QUESTION: It might have been yesterday. I think it’s up to 10 now, if I’m not mistaken.
MS NAUERT: I don’t have the number. I can just tell you Saudi Arabia, as I just mentioned, was a country we recently visited. We remain supportive of their overall reform agenda. I think that’s an important step in the right direction. A lot of people here and around the world were pleased and very happy to have heard their decision about women being able to drive on their own, attending movie theaters, and things of this sort. I can tell you that we are watching this carefully. We are concerned about the announced detention of activists in Saudi Arabia. We support space for civil society and also free speech, but overall, we’re concerned about it and we are keeping a close eye on it.
Okay, last question.
QUESTION: On Iran, the Secretary of State yesterday and today talked about assassinations in the heart of Europe being carried out today by the Quds Force. Are there any details about that? We looked and couldn’t find anything.
MS NAUERT: Yeah, I’m surprised you didn’t ask the Secretary about that himself.
QUESTION: I was rather late.

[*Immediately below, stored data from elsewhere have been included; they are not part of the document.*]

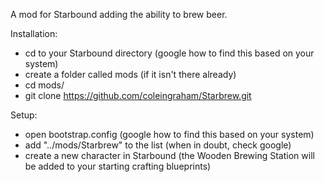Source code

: A mod for Starbound adding the ability to brew beer.

Installation:
- cd to your Starbound directory (google how to find this based on your system)
- create a folder called mods (if it isn't there already)
- cd mods/
- git clone https://github.com/coleingraham/Starbrew.git

Setup:
- open bootstrap.config (google how to find this based on your system)
- add "../mods/Starbrew" to the list (when in doubt, check google)
- create a new character in Starbound (the Wooden Brewing Station will be added to your starting crafting blueprints)

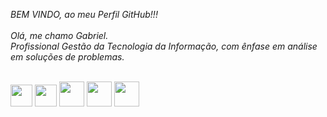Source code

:<!--
**gbmfortinho/gbmfortinho** is a ✨ _special_ ✨ repository because its `README.md` (this file) appears on your GitHub profile.

Here are some ideas to get you started:

- 🔭 I’m currently working on ...
- 🌱 I’m currently learning ...
- 👯 I’m looking to collaborate on ...
- 🤔 I’m looking for help with ...
- 💬 Ask me about ...
- 📫 How to reach me: ...
- 😄 Pronouns: ...
- ⚡ Fun fact: ...
-->

<i> BEM VINDO, ao meu Perfil GitHub!!!</i> <br/><br/>
<i> Olá, me chamo Gabriel.</i> <br/>
<i> Profissional Gestão da Tecnologia da Informação, com ênfase em análise em soluções de problemas.</i><br/><br/>

<div>

<img width="35px" src="https://cdn.jsdelivr.net/gh/devicons/devicon/icons/javascript/javascript-original.svg" />
<img  width="35px"src="https://cdn.jsdelivr.net/gh/devicons/devicon/icons/adonisjs/adonisjs-original.svg" /> 
<img width="40px" src="https://cdn.jsdelivr.net/gh/devicons/devicon/icons/angularjs/angularjs-original.svg" /> 
<img width="40px" src="https://cdn.jsdelivr.net/gh/devicons/devicon/icons/html5/html5-original-wordmark.svg" /> 
<img width="40px" src="https://cdn.jsdelivr.net/gh/devicons/devicon/icons/css3/css3-plain-wordmark.svg" />
          
</div>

I apologize.
MS NAUERT: He has information and access to information that I do not. I’m not able to comment on that in particular, but I can tell you that the Secretary has assured me that there is a basis for that point in his speech and he stands firmly behind that. Okay.
QUESTION: So it’s sort of classified intelligence information he’s saying there.
MS NAUERT: I won’t comment beyond that, but I can tell you that the Secretary has assured us of that.
Okay, guys, we have to wrap it there. Thank you so much.